Pictures aside, repeat every record below exactly.

Data items:
┄┄┄┄┄┄

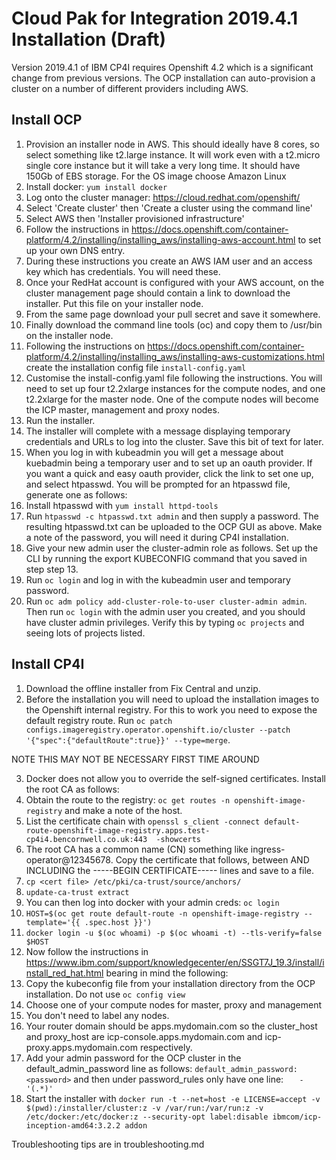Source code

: # Cloud Pak for Integration 2019.4.1 Installation (Draft)

Version 2019.4.1 of IBM CP4I requires Openshift 4.2 which is a significant change from previous versions.  The OCP installation can auto-provision a cluster on a number of different providers including AWS.

## Install OCP

1. Provision an installer node in AWS.  This should ideally have 8 cores, so select something like t2.large instance.  It will work even with a t2.micro single core instance but it will take a very long time.  It should have 150Gb of EBS storage.  For the OS image choose Amazon Linux
2. Install docker: `yum install docker`
3. Log onto the cluster manager: https://cloud.redhat.com/openshift/
4. Select 'Create cluster' then 'Create a cluster using the command line'
5. Select AWS then 'Installer provisioned infrastructure'
6. Follow the instructions in https://docs.openshift.com/container-platform/4.2/installing/installing_aws/installing-aws-account.html to set up your own DNS entry.
7. During these instructions you create an AWS IAM user and an access key which has credentials.  You will need these.
7. Once your RedHat account is configured with your AWS account, on the cluster management page should contain a link to download the installer.  Put this file on your installer node.
8. From the same page download your pull secret and save it somewhere.
9. Finally download the command line tools (oc) and copy them to /usr/bin on the installer node.
10. Following the instructions on https://docs.openshift.com/container-platform/4.2/installing/installing_aws/installing-aws-customizations.html create the installation config file `install-config.yaml`
11. Customise the install-config.yaml file following the instructions.  You will need to set up four t2.2xlarge instances for the compute nodes, and one t2.2xlarge for the master node.  One of the compute nodes will become the ICP master, management and proxy nodes.
12. Run the installer.
13. The installer will complete with a message displaying temporary credentials and URLs to log into the cluster.  Save this bit of text for later.
14. When you log in with kubeadmin you will get a message about kuebadmin being a temporary user and to set up an oauth provider.  If you want a quick and easy oauth provider, click the link to set one up, and select htpasswd.  You will be prompted for an htpasswd file, generate one as follows:
15. Install htpasswd with `yum install httpd-tools`
16. Run `htpasswd -c htpasswd.txt admin` and then supply a password.  The resulting htpasswd.txt can be uploaded to the OCP GUI as above.  Make a note of the password, you will need it during CP4I installation.
17. Give your new admin user the cluster-admin role as follows.  Set up the CLI by running the export KUBECONFIG command that you saved in step step 13.
18. Run `oc login` and log in with the kubeadmin user and temporary password.
19. Run `oc adm policy add-cluster-role-to-user cluster-admin admin`.  Then run `oc login` with the admin user you created, and you should have cluster admin privileges.  Verify this by typing `oc projects` and seeing lots of projects listed.

## Install CP4I

1. Download the offline installer from Fix Central and unzip.
2. Before the installation you will need to upload the installation images to the Openshift internal registry. For this to work you need to expose the default registry route.  Run `oc patch configs.imageregistry.operator.openshift.io/cluster --patch '{"spec":{"defaultRoute":true}}' --type=merge`.

NOTE THIS MAY NOT BE NECESSARY FIRST TIME AROUND

3. Docker does not allow you to override the self-signed certificates.  Install the root CA as follows:
4. Obtain the route to the registry: `oc get routes -n openshift-image-registry` and make a note of the host.
5. List the certificate chain with `openssl s_client -connect default-route-openshift-image-registry.apps.test-cp4i4.bencornwell.co.uk:443  -showcerts`
6. The root CA has a common name (CN) something like ingress-operator@12345678.  Copy the certificate that follows, between AND INCLUDING the -----BEGIN CERTIFICATE----- lines and save to a file.
7. `cp <cert file> /etc/pki/ca-trust/source/anchors/`
8. `update-ca-trust extract`
9. You can then log into docker with your admin creds: `oc login`
10. `HOST=$(oc get route default-route -n openshift-image-registry --template='{{ .spec.host }}')`
11. `docker login -u $(oc whoami) -p $(oc whoami -t) --tls-verify=false $HOST`
12. Now follow the instructions in https://www.ibm.com/support/knowledgecenter/en/SSGT7J_19.3/install/install_red_hat.html bearing in mind the following:
13. Copy the kubeconfig file from your installation directory from the OCP installation.  Do not use `oc config view`
14. Choose one of your compute nodes for master, proxy and management
15. You don't need to label any nodes.
16. Your router domain should be apps.mydomain.com so the cluster_host and proxy_host are icp-console.apps.mydomain.com and icp-proxy.apps.mydomain.com respectively.
17. Add your admin password for the OCP cluster in the default_admin_password line as follows: `default_admin_password: <password>` and then under password_rules only have one line: `   - '(.*)'`
18. Start the installer with `docker run -t --net=host -e LICENSE=accept -v $(pwd):/installer/cluster:z -v /var/run:/var/run:z -v /etc/docker:/etc/docker:z --security-opt label:disable ibmcom/icp-inception-amd64:3.2.2 addon`

Troubleshooting tips are in troubleshooting.md
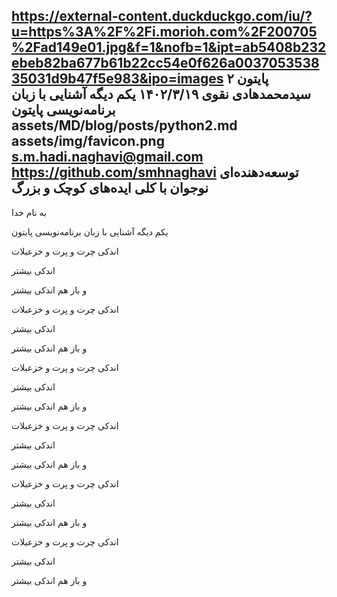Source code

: https://external-content.duckduckgo.com/iu/?u=https%3A%2F%2Fi.morioh.com%2F200705%2Fad149e01.jpg&f=1&nofb=1&ipt=ab5408b232ebeb82ba677b61b22cc54e0f626a003705353835031d9b47f5e983&ipo=images
پایتون ۲
سیدمحمدهادی نقوی
۱۴۰۲/۳/۱۹
یکم دیگه آشنایی با زبان برنامه‌نویسی پایتون
assets/MD/blog/posts/python2.md
assets/img/favicon.png
s.m.hadi.naghavi@gmail.com
https://github.com/smhnaghavi
توسعه‌دهنده‌ای نوجوان با کلی ایده‌های کوچک و بزرگ
---------------------
به نام خدا

یکم دیگه آشنایی با زبان برنامه‌نویسی پایتون

اندکی چرت و پرت و خزعبلات

اندکی بیشتر

و باز هم اندکی بیشتر

اندکی چرت و پرت و خزعبلات

اندکی بیشتر

و باز هم اندکی بیشتر

اندکی چرت و پرت و خزعبلات

اندکی بیشتر

و باز هم اندکی بیشتر

اندکی چرت و پرت و خزعبلات

اندکی بیشتر

و باز هم اندکی بیشتر

اندکی چرت و پرت و خزعبلات

اندکی بیشتر

و باز هم اندکی بیشتر

اندکی چرت و پرت و خزعبلات

اندکی بیشتر

و باز هم اندکی بیشتر
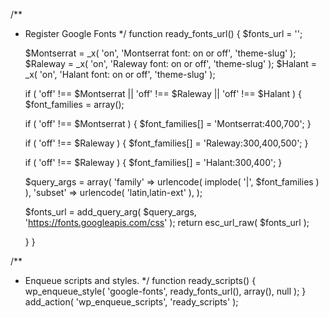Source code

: /**
 * Register Google Fonts
 */
function ready_fonts_url() {
	$fonts_url = '';

	$Montserrat = _x( 'on', 'Montserrat font: on or off', 'theme-slug' );
	$Raleway 	= _x( 'on', 'Raleway font: on or off', 'theme-slug' );
	$Halant 	= _x( 'on', 'Halant font: on or off', 'theme-slug' );
	 
	if ( 'off' !== $Montserrat || 'off' !== $Raleway || 'off' !== $Halant ) {
	$font_families = array();
	 
	if ( 'off' !== $Montserrat ) {
	$font_families[] = 'Montserrat:400,700';
	}
	 
	if ( 'off' !== $Raleway ) {
	$font_families[] = 'Raleway:300,400,500';
	}

	if ( 'off' !== $Raleway ) {
	$font_families[] = 'Halant:300,400';
	}
	 
	$query_args = array(
    'family' => urlencode( implode( '|', $font_families ) ),
    'subset' => urlencode( 'latin,latin-ext' ),
	);
	 
	$fonts_url = add_query_arg( $query_args, 'https://fonts.googleapis.com/css' );
	return esc_url_raw( $fonts_url );

	}
}


/**
 * Enqueue scripts and styles.
 */
function ready_scripts() {
   wp_enqueue_style( 'google-fonts', ready_fonts_url(), array(), null );
}
add_action( 'wp_enqueue_scripts', 'ready_scripts' );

┄┄┄┄┄┄

#### Task response
Source code

: # Cloud Pak for Integration 2019.4.1 Installation (Draft)

Version 2019.4.1 of IBM CP4I requires Openshift 4.2 which is a significant change from previous versions.  The OCP installation can auto-provision a cluster on a number of different providers including AWS.

## Install OCP

1. Provision an installer node in AWS.  This should ideally have 8 cores, so select something like t2.large instance.  It will work even with a t2.micro single core instance but it will take a very long time.  It should have 150Gb of EBS storage.  For the OS image choose Amazon Linux
2. Install docker: `yum install docker`
3. Log onto the cluster manager: https://cloud.redhat.com/openshift/
4. Select 'Create cluster' then 'Create a cluster using the command line'
5. Select AWS then 'Installer provisioned infrastructure'
6. Follow the instructions in https://docs.openshift.com/container-platform/4.2/installing/installing_aws/installing-aws-account.html to set up your own DNS entry.
7. During these instructions you create an AWS IAM user and an access key which has credentials.  You will need these.
7. Once your RedHat account is configured with your AWS account, on the cluster management page should contain a link to download the installer.  Put this file on your installer node.
8. From the same page download your pull secret and save it somewhere.
9. Finally download the command line tools (oc) and copy them to /usr/bin on the installer node.
10. Following the instructions on https://docs.openshift.com/container-platform/4.2/installing/installing_aws/installing-aws-customizations.html create the installation config file `install-config.yaml`
11. Customise the install-config.yaml file following the instructions.  You will need to set up four t2.2xlarge instances for the compute nodes, and one t2.2xlarge for the master node.  One of the compute nodes will become the ICP master, management and proxy nodes.
12. Run the installer.
13. The installer will complete with a message displaying temporary credentials and URLs to log into the cluster.  Save this bit of text for later.
14. When you log in with kubeadmin you will get a message about kuebadmin being a temporary user and to set up an oauth provider.  If you want a quick and easy oauth provider, click the link to set one up, and select htpasswd.  You will be prompted for an htpasswd file, generate one as follows:
15. Install htpasswd with `yum install httpd-tools`
16. Run `htpasswd -c htpasswd.txt admin` and then supply a password.  The resulting htpasswd.txt can be uploaded to the OCP GUI as above.  Make a note of the password, you will need it during CP4I installation.
17. Give your new admin user the cluster-admin role as follows.  Set up the CLI by running the export KUBECONFIG command that you saved in step step 13.
18. Run `oc login` and log in with the kubeadmin user and temporary password.
19. Run `oc adm policy add-cluster-role-to-user cluster-admin admin`.  Then run `oc login` with the admin user you created, and you should have cluster admin privileges.  Verify this by typing `oc projects` and seeing lots of projects listed.

## Install CP4I

1. Download the offline installer from Fix Central and unzip.
2. Before the installation you will need to upload the installation images to the Openshift internal registry. For this to work you need to expose the default registry route.  Run `oc patch configs.imageregistry.operator.openshift.io/cluster --patch '{"spec":{"defaultRoute":true}}' --type=merge`.

NOTE THIS MAY NOT BE NECESSARY FIRST TIME AROUND

3. Docker does not allow you to override the self-signed certificates.  Install the root CA as follows:
4. Obtain the route to the registry: `oc get routes -n openshift-image-registry` and make a note of the host.
5. List the certificate chain with `openssl s_client -connect default-route-openshift-image-registry.apps.test-cp4i4.bencornwell.co.uk:443  -showcerts`
6. The root CA has a common name (CN) something like ingress-operator@12345678.  Copy the certificate that follows, between AND INCLUDING the -----BEGIN CERTIFICATE----- lines and save to a file.
7. `cp <cert file> /etc/pki/ca-trust/source/anchors/`
8. `update-ca-trust extract`
9. You can then log into docker with your admin creds: `oc login`
10. `HOST=$(oc get route default-route -n openshift-image-registry --template='{{ .spec.host }}')`
11. `docker login -u $(oc whoami) -p $(oc whoami -t) --tls-verify=false $HOST`
12. Now follow the instructions in https://www.ibm.com/support/knowledgecenter/en/SSGT7J_19.3/install/install_red_hat.html bearing in mind the following:
13. Copy the kubeconfig file from your installation directory from the OCP installation.  Do not use `oc config view`
14. Choose one of your compute nodes for master, proxy and management
15. You don't need to label any nodes.
16. Your router domain should be apps.mydomain.com so the cluster_host and proxy_host are icp-console.apps.mydomain.com and icp-proxy.apps.mydomain.com respectively.
17. Add your admin password for the OCP cluster in the default_admin_password line as follows: `default_admin_password: <password>` and then under password_rules only have one line: `   - '(.*)'`
18. Start the installer with `docker run -t --net=host -e LICENSE=accept -v $(pwd):/installer/cluster:z -v /var/run:/var/run:z -v /etc/docker:/etc/docker:z --security-opt label:disable ibmcom/icp-inception-amd64:3.2.2 addon`

Troubleshooting tips are in troubleshooting.md
Source code

: https://external-content.duckduckgo.com/iu/?u=https%3A%2F%2Fi.morioh.com%2F200705%2Fad149e01.jpg&f=1&nofb=1&ipt=ab5408b232ebeb82ba677b61b22cc54e0f626a003705353835031d9b47f5e983&ipo=images
پایتون ۲
سیدمحمدهادی نقوی
۱۴۰۲/۳/۱۹
یکم دیگه آشنایی با زبان برنامه‌نویسی پایتون
assets/MD/blog/posts/python2.md
assets/img/favicon.png
s.m.hadi.naghavi@gmail.com
https://github.com/smhnaghavi
توسعه‌دهنده‌ای نوجوان با کلی ایده‌های کوچک و بزرگ
---------------------
به نام خدا

یکم دیگه آشنایی با زبان برنامه‌نویسی پایتون

اندکی چرت و پرت و خزعبلات

اندکی بیشتر

و باز هم اندکی بیشتر

اندکی چرت و پرت و خزعبلات

اندکی بیشتر

و باز هم اندکی بیشتر

اندکی چرت و پرت و خزعبلات

اندکی بیشتر

و باز هم اندکی بیشتر

اندکی چرت و پرت و خزعبلات

اندکی بیشتر

و باز هم اندکی بیشتر

اندکی چرت و پرت و خزعبلات

اندکی بیشتر

و باز هم اندکی بیشتر

اندکی چرت و پرت و خزعبلات

اندکی بیشتر

و باز هم اندکی بیشتر
Source code

: /**
 * Register Google Fonts
 */
function ready_fonts_url() {
	$fonts_url = '';

	$Montserrat = _x( 'on', 'Montserrat font: on or off', 'theme-slug' );
	$Raleway 	= _x( 'on', 'Raleway font: on or off', 'theme-slug' );
	$Halant 	= _x( 'on', 'Halant font: on or off', 'theme-slug' );
	 
	if ( 'off' !== $Montserrat || 'off' !== $Raleway || 'off' !== $Halant ) {
	$font_families = array();
	 
	if ( 'off' !== $Montserrat ) {
	$font_families[] = 'Montserrat:400,700';
	}
	 
	if ( 'off' !== $Raleway ) {
	$font_families[] = 'Raleway:300,400,500';
	}

	if ( 'off' !== $Raleway ) {
	$font_families[] = 'Halant:300,400';
	}
	 
	$query_args = array(
    'family' => urlencode( implode( '|', $font_families ) ),
    'subset' => urlencode( 'latin,latin-ext' ),
	);
	 
	$fonts_url = add_query_arg( $query_args, 'https://fonts.googleapis.com/css' );
	return esc_url_raw( $fonts_url );

	}
}


/**
 * Enqueue scripts and styles.
 */
function ready_scripts() {
   wp_enqueue_style( 'google-fonts', ready_fonts_url(), array(), null );
}
add_action( 'wp_enqueue_scripts', 'ready_scripts' );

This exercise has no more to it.